- Task directions
From the records below, copy out exactly the lines from the one containing "given the question" to the one containing "question does not", both included. Add nothing else.

(Supplied material)

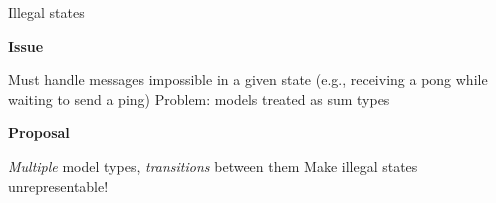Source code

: \documentclass[11.5pt, aspectratio=169]{beamer}
\begin{document}
\begin{frame}{Illegal states}
  \begin{fullpageitemize}
    \item {\LARGE \textbf{Issue}}
      \begin{itemize}
        \itemR Must handle messages impossible in a given state
          (e.g., receiving a pong while waiting to send a ping)
        \itemR Problem: models treated as sum types
      \end{itemize}
      \vspace{0.25em}
    \item {\LARGE \textbf{Proposal}}
      \begin{itemize}
        \itemR \emph{Multiple} model types, \emph{transitions} between them
        \itemR Make illegal states unrepresentable!
      \end{itemize}
  \end{fullpageitemize}
\end{frame}
\end{document}
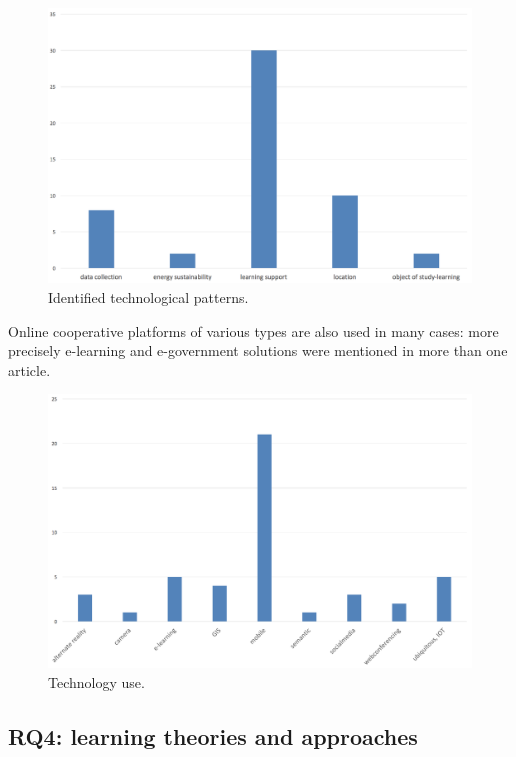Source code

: \begin{figure}[htb]
\centering
\includegraphics[width=12cm]{img/technological_pattern}
\caption{Identified technological patterns.}
\label{fig:tech_patterns}
\end{figure}

Online cooperative platforms of various types are also used in many cases: more precisely e-learning\cite{schneider_location_2007}\cite{kabaka_elearning_2013} and e-government solutions\cite{wong_prototype_2005}\cite{deakin_intelligent_2012} were mentioned in more than one article.

\begin{figure}[htb]
\centering
\includegraphics[width=12cm]{img/technology}
\caption{Technology use.}
\label{fig:technology}
\end{figure}


\subsection*{RQ4: learning theories and approaches}

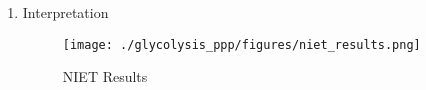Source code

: \documentclass{scrartcl}
\begin{document}
\begin{enumerate}
\begin{itemize}
\item Some ammonia is released by exercising skeletal muscle directly into the circulation
\begin{itemize}
\item removed with a half-life of 20\textpm{}30 min.
\end{itemize}
\item In resting skeletal muscle ammonia is consumed rather than produced
\item \textasciitilde{}50\% of arterial ammonia can be taken up and metabolized by skeletal muscle.
\end{itemize}

\item Interpretation
\label{sec:org47b95a5}

\begin{figure}[htbp]
\centering
\texttt{[image: ./glycolysis\_ppp/figures/niet\_results.png]}
\caption[interp]{\label{fig:org7c18238}
NIET Results}
\end{figure}
\end{enumerate}
\end{document}

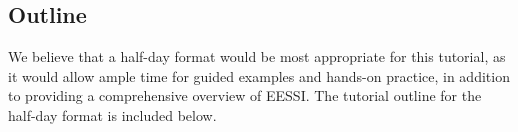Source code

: \subsection*{Outline}

We believe that a half-day format would be most appropriate for this tutorial, as it would allow ample time for guided
examples and hands-on practice, in addition to providing a comprehensive overview of EESSI. The tutorial outline for the half-day format is included below.

% 

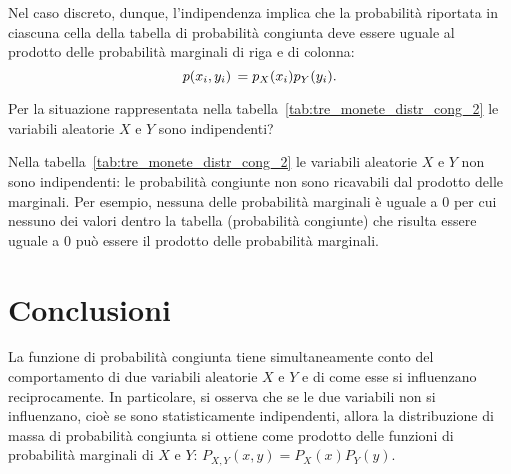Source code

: Nel caso discreto, dunque, l'indipendenza implica che la probabilità riportata in ciascuna cella della tabella di probabilità congiunta deve essere uguale al prodotto delle probabilità marginali di riga e di colonna:
\begin{equation}
p(x_i, y_i)\, = p_X(x_i) p_Y(y_i).\notag
\end{equation}


\begin{exmp}
\label{ex:three_coins_non_ind}
Per la situazione rappresentata nella tabella~\ref{tab:tre_monete_distr_cong_2} le variabili aleatorie $X$ e $Y$ sono indipendenti?
\end{exmp}
\begin{solu}
Nella tabella~\ref{tab:tre_monete_distr_cong_2} le variabili aleatorie $X$ e $Y$ non sono indipendenti: le probabilità congiunte non sono ricavabili dal prodotto delle marginali. 
Per esempio, nessuna delle probabilità marginali è uguale a $0$ per cui nessuno dei valori dentro la tabella (probabilità congiunte) che risulta essere uguale a $0$ può essere il prodotto delle probabilità marginali.
\end{solu}


\section*{Conclusioni}

La funzione di probabilità congiunta tiene simultaneamente conto del comportamento di due variabili aleatorie $X$ e $Y$ e di come esse si influenzano reciprocamente. 
In particolare, si osserva che se le due variabili non si influenzano, cioè se sono statisticamente indipendenti, allora la distribuzione di massa di probabilità congiunta si ottiene come prodotto delle funzioni di probabilità marginali di $X$ e $Y$: $P_{X, Y}(x, y) = P_X(x) P_Y(y)$.


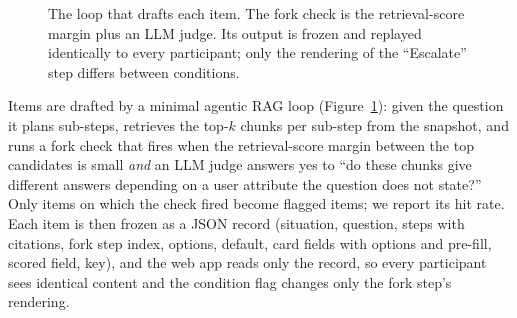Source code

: \documentclass[sigconf,nonacm]{acmart}
\begin{document}
\begin{figure}[t]
\centering
{}
\caption{The loop that drafts each item. The fork check is the
retrieval-score margin plus an LLM judge. Its output is frozen and replayed
identically to every participant; only the rendering of the ``Escalate''
step differs between conditions.}
\label{fig:loop}
\end{figure}

Items are drafted by a minimal agentic RAG loop (Figure~\ref{fig:loop}):
given the question it plans sub-steps, retrieves the top-$k$ chunks per
sub-step from the snapshot, and runs a fork check that fires when the
retrieval-score margin
between the top candidates is small \emph{and} an LLM judge answers yes to
``do these chunks give different answers depending on a user attribute the
question does not state?'' Only items on which the check fired become
flagged items; we report its hit rate. Each item is then frozen as a JSON
record (situation, question, steps with citations, fork step index,
options, default, card fields with options and pre-fill, scored field,
key), and the web app reads only the record, so every participant sees
identical content and the condition flag changes only the fork step's
rendering.
\end{document}
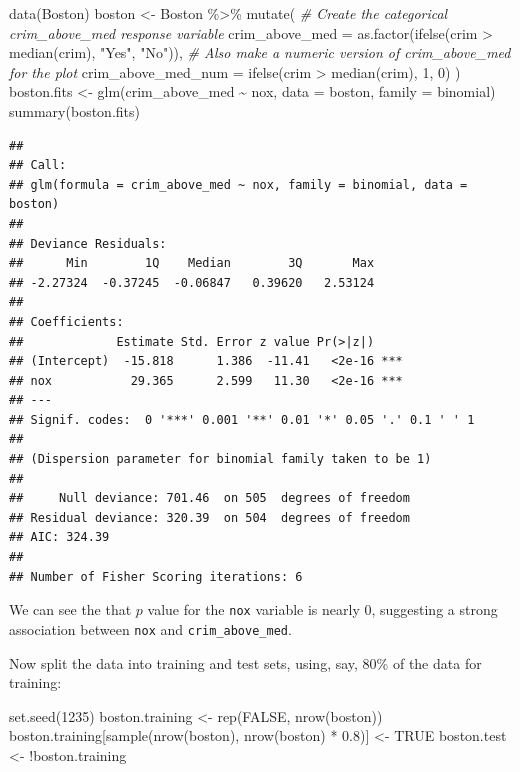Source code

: \documentclass[
]{book}
\newenvironment{Shaded}{\begin{snugshade}}{\end{snugshade}}
\newcommand{\AttributeTok}[1]{\textcolor[rgb]{0.77,0.63,0.00}{#1}}
\newcommand{\CommentTok}[1]{\textcolor[rgb]{0.56,0.35,0.01}{\textit{#1}}}
\newcommand{\ConstantTok}[1]{\textcolor[rgb]{0.00,0.00,0.00}{#1}}
\newcommand{\DecValTok}[1]{\textcolor[rgb]{0.00,0.00,0.81}{#1}}
\newcommand{\FloatTok}[1]{\textcolor[rgb]{0.00,0.00,0.81}{#1}}
\newcommand{\FunctionTok}[1]{\textcolor[rgb]{0.00,0.00,0.00}{#1}}
\newcommand{\NormalTok}[1]{#1}
\newcommand{\OtherTok}[1]{\textcolor[rgb]{0.56,0.35,0.01}{#1}}
\newcommand{\SpecialCharTok}[1]{\textcolor[rgb]{0.00,0.00,0.00}{#1}}
\newcommand{\StringTok}[1]{\textcolor[rgb]{0.31,0.60,0.02}{#1}}
\begin{document}
\begin{Shaded}
\begin{Highlighting}[]
\FunctionTok{data}\NormalTok{(Boston)}
\NormalTok{boston }\OtherTok{\textless{}{-}}\NormalTok{ Boston }\SpecialCharTok{\%\textgreater{}\%}
  \FunctionTok{mutate}\NormalTok{(}
    \CommentTok{\# Create the categorical crim\_above\_med response variable}
    \AttributeTok{crim\_above\_med =} \FunctionTok{as.factor}\NormalTok{(}\FunctionTok{ifelse}\NormalTok{(crim }\SpecialCharTok{\textgreater{}} \FunctionTok{median}\NormalTok{(crim), }\StringTok{"Yes"}\NormalTok{, }\StringTok{"No"}\NormalTok{)),}
    \CommentTok{\# Also make a numeric version of crim\_above\_med for the plot}
    \AttributeTok{crim\_above\_med\_num =} \FunctionTok{ifelse}\NormalTok{(crim }\SpecialCharTok{\textgreater{}} \FunctionTok{median}\NormalTok{(crim), }\DecValTok{1}\NormalTok{, }\DecValTok{0}\NormalTok{)}
\NormalTok{  )}
\NormalTok{boston.fits }\OtherTok{\textless{}{-}} \FunctionTok{glm}\NormalTok{(crim\_above\_med }\SpecialCharTok{\textasciitilde{}}\NormalTok{ nox, }\AttributeTok{data =}\NormalTok{ boston, }\AttributeTok{family =}\NormalTok{ binomial)}
\FunctionTok{summary}\NormalTok{(boston.fits)}
\end{Highlighting}
\end{Shaded}

\begin{verbatim}
## 
## Call:
## glm(formula = crim_above_med ~ nox, family = binomial, data = boston)
## 
## Deviance Residuals: 
##      Min        1Q    Median        3Q       Max  
## -2.27324  -0.37245  -0.06847   0.39620   2.53124  
## 
## Coefficients:
##             Estimate Std. Error z value Pr(>|z|)    
## (Intercept)  -15.818      1.386  -11.41   <2e-16 ***
## nox           29.365      2.599   11.30   <2e-16 ***
## ---
## Signif. codes:  0 '***' 0.001 '**' 0.01 '*' 0.05 '.' 0.1 ' ' 1
## 
## (Dispersion parameter for binomial family taken to be 1)
## 
##     Null deviance: 701.46  on 505  degrees of freedom
## Residual deviance: 320.39  on 504  degrees of freedom
## AIC: 324.39
## 
## Number of Fisher Scoring iterations: 6
\end{verbatim}

We can see the that \(p\) value for the \texttt{nox} variable is nearly 0, suggesting a strong association between \texttt{nox} and \texttt{crim\_above\_med}.

Now split the data into training and test sets, using, say, 80\% of the data for training:

\begin{Shaded}
\begin{Highlighting}[]
\FunctionTok{set.seed}\NormalTok{(}\DecValTok{1235}\NormalTok{)}
\NormalTok{boston.training }\OtherTok{\textless{}{-}} \FunctionTok{rep}\NormalTok{(}\ConstantTok{FALSE}\NormalTok{, }\FunctionTok{nrow}\NormalTok{(boston))}
\NormalTok{boston.training[}\FunctionTok{sample}\NormalTok{(}\FunctionTok{nrow}\NormalTok{(boston), }\FunctionTok{nrow}\NormalTok{(boston) }\SpecialCharTok{*} \FloatTok{0.8}\NormalTok{)] }\OtherTok{\textless{}{-}} \ConstantTok{TRUE}
\NormalTok{boston.test }\OtherTok{\textless{}{-}} \SpecialCharTok{!}\NormalTok{boston.training}
\end{Highlighting}
\end{Shaded}
\end{document}
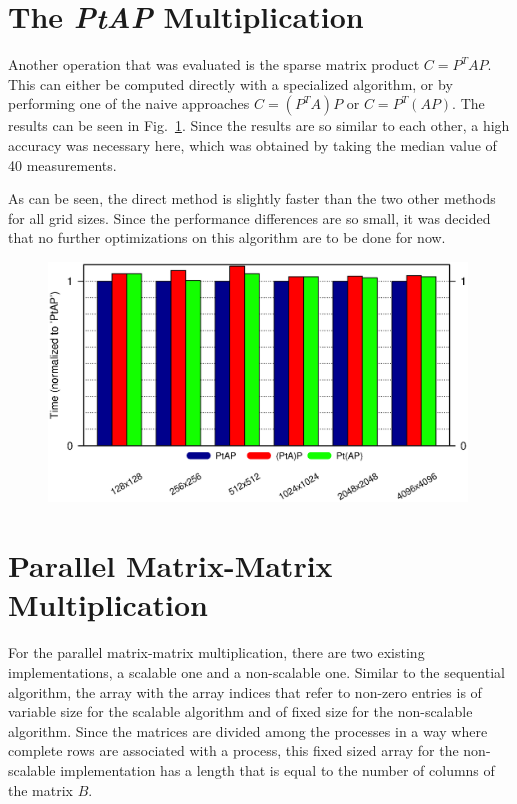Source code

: \section{The \textit{PtAP} Multiplication}
Another operation that was evaluated is the sparse matrix product $C = P^T A P$. This can either be computed directly with a specialized algorithm, or by performing one of the naive approaches $C = (P^T A) P$ or $C = P^T (A P)$. The results can be seen in Fig.~\ref{fig:ex2_ptap}. Since the results are so similar to each other, a high accuracy was necessary here, which was obtained by taking the median value of 40 measurements.

As can be seen, the direct method is slightly faster than the two other methods for all grid sizes. 	Since the performance differences are so small, it was decided that no further optimizations on this algorithm are to be done for now.

\begin{figure}[tbp]
	\centering
	\includegraphics[width=0.99\textwidth,  trim={0 2.cm 0 6cm},clip]{ex2_PtAP}
	\caption{} 
	\label{fig:ex2_ptap}
\end{figure}

\section{Parallel Matrix-Matrix Multiplication}
For the parallel matrix-matrix multiplication, there are two existing implementations, a scalable one and a non-scalable one. Similar to the sequential algorithm, the array with the array indices that refer to non-zero entries is of variable size for the scalable algorithm and of fixed size for the non-scalable algorithm. Since the matrices are divided among the processes in a way where complete rows are  associated with a process, this fixed sized array for the non-scalable implementation has a length that is equal to the number of columns of the matrix $B$. 

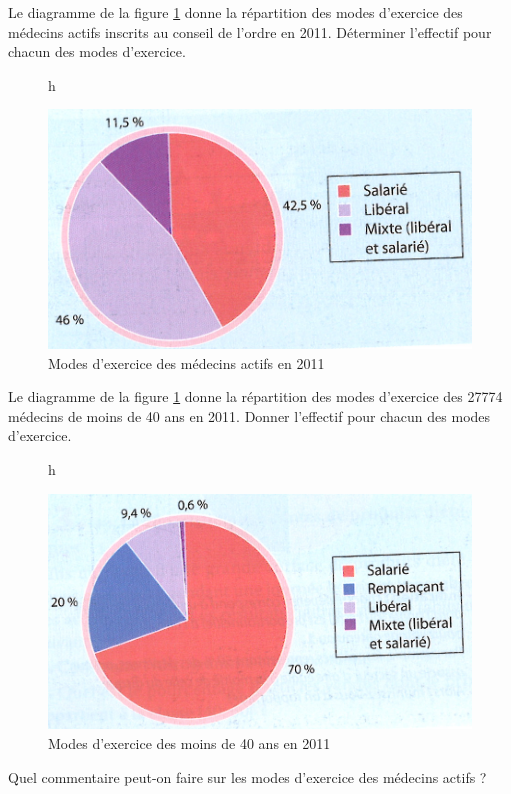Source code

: \begin{questions}
	
	\question Le diagramme de la figure \ref{fig:mode_exercice1} donne la répartition des modes d'exercice des médecins actifs inscrits au conseil de l'ordre en 2011. Déterminer l'effectif pour chacun des modes d'exercice.
	
	\begin{figure}{h}
		\begin{center}
			\includegraphics[scale=0.4]{mode_exercice1}
			\caption{Modes d'exercice des médecins actifs en 2011}
			\label{fig:mode_exercice1}
		\end{center}
	\end{figure}
	
	\question Le diagramme de la figure \ref{fig:mode_exercice1} donne la répartition des modes d'exercice des \num{27774} médecins de moins de 40 ans en 2011. Donner l'effectif pour chacun des modes d'exercice.
	
	\begin{figure}{h}
		\begin{center}
			\includegraphics[scale=0.4]{mode_exercice2}
			\caption{Modes d'exercice des moins de 40 ans en 2011}
			\label{fig:mode_exercice2}
		\end{center}
	\end{figure}
	
	
	\question Quel commentaire peut-on faire sur les modes d'exercice des médecins actifs ?
\end{questions}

(End Supplied material)

- Answer area
given the question it plans sub-steps, retrieves the top-$k$ chunks per
sub-step from the snapshot, and runs a fork check that fires when the
retrieval-score margin
between the top candidates is small \emph{and} an LLM judge answers yes to
``do these chunks give different answers depending on a user attribute the
question does not state?'' Only items on which the check fired become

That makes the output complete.